Background: The long-term clinical efficacy of intracoronary stenting is limited by restenosis and delivery by the stent of agents inhibiting cell cycle progression should prevent in-stent neointimal hyperplasia. Carvedilol is an antioxidant that inhibits smooth muscle cell proliferation and migration, whereas probucol is a vascular protectant and reduces stent restenosis by improving the lumen dimension at the stent placement site.

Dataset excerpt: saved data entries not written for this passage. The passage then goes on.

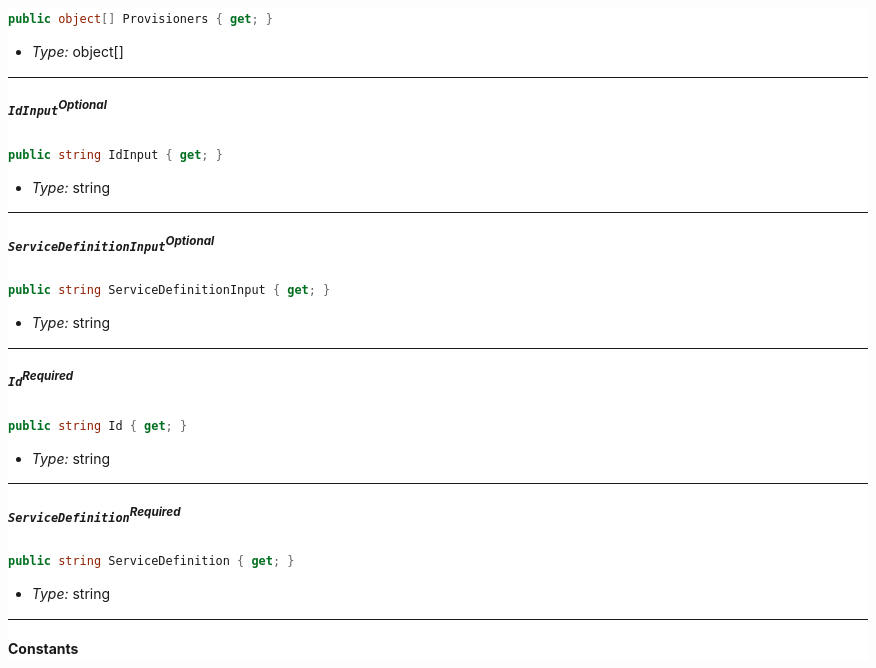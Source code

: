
 ```csharp
public object[] Provisioners { get; }
```

- *Type:* object[]

---

##### `IdInput`<sup>Optional</sup> <a name="IdInput" id="@cdktf/provider-datadog.serviceDefinitionYaml.ServiceDefinitionYaml.property.idInput"></a>

```csharp
public string IdInput { get; }
```

- *Type:* string

---

##### `ServiceDefinitionInput`<sup>Optional</sup> <a name="ServiceDefinitionInput" id="@cdktf/provider-datadog.serviceDefinitionYaml.ServiceDefinitionYaml.property.serviceDefinitionInput"></a>

```csharp
public string ServiceDefinitionInput { get; }
```

- *Type:* string

---

##### `Id`<sup>Required</sup> <a name="Id" id="@cdktf/provider-datadog.serviceDefinitionYaml.ServiceDefinitionYaml.property.id"></a>

```csharp
public string Id { get; }
```

- *Type:* string

---

##### `ServiceDefinition`<sup>Required</sup> <a name="ServiceDefinition" id="@cdktf/provider-datadog.serviceDefinitionYaml.ServiceDefinitionYaml.property.serviceDefinition"></a>

```csharp
public string ServiceDefinition { get; }
```

- *Type:* string

---

#### Constants <a name="Constants" id="Constants"></a>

Methods and results: BiodivYsio phosphorylcholine-coated stents were dip-coated with carvedilol (5 mg/ml) or probucol (50 mg/ml) by immersion in respective methanol solutions. Twenty-four stents (carvedilol=8, probucol=8, control=8) were placed in 12 pigs and histopathologic analysis was done 4 weeks later. Histomorphometry of the carvedilol-coated stent group compared with the control groups showed that the neointimal area decreased by 42% (1.12+/-0.55 mm2 in the carvedilol group vs 1.92+/-0.52 mm2 in the control, p=0.004) and the lumen area increased by 20% (5.15+/-0.90 mm2 vs 4.17+/-0.87 mm2, p=0.008), resulting in a 43% reduction of the percent area stenosis (18.22+/-9.6% vs 31.9+/-9.2%, p=0.002). In the probucol-coated stent group, the lumen area, neointimal area, and %area stenosis did not different significantly from the control group. There were 7.7+/-2.97% proliferating nuclear cell antigen-positive cells in the carvedilol-coated stent group compared with 17.8+/-1.45% in the control group (p=0.0001) and 15.9+/-1.91% in the probucol group (vs control, p=NS).
Conclusions: The carvedilol-coated stent, but not the probucol-coated one, inhibited neointimal hyperplasia in a porcine stent restenosis model.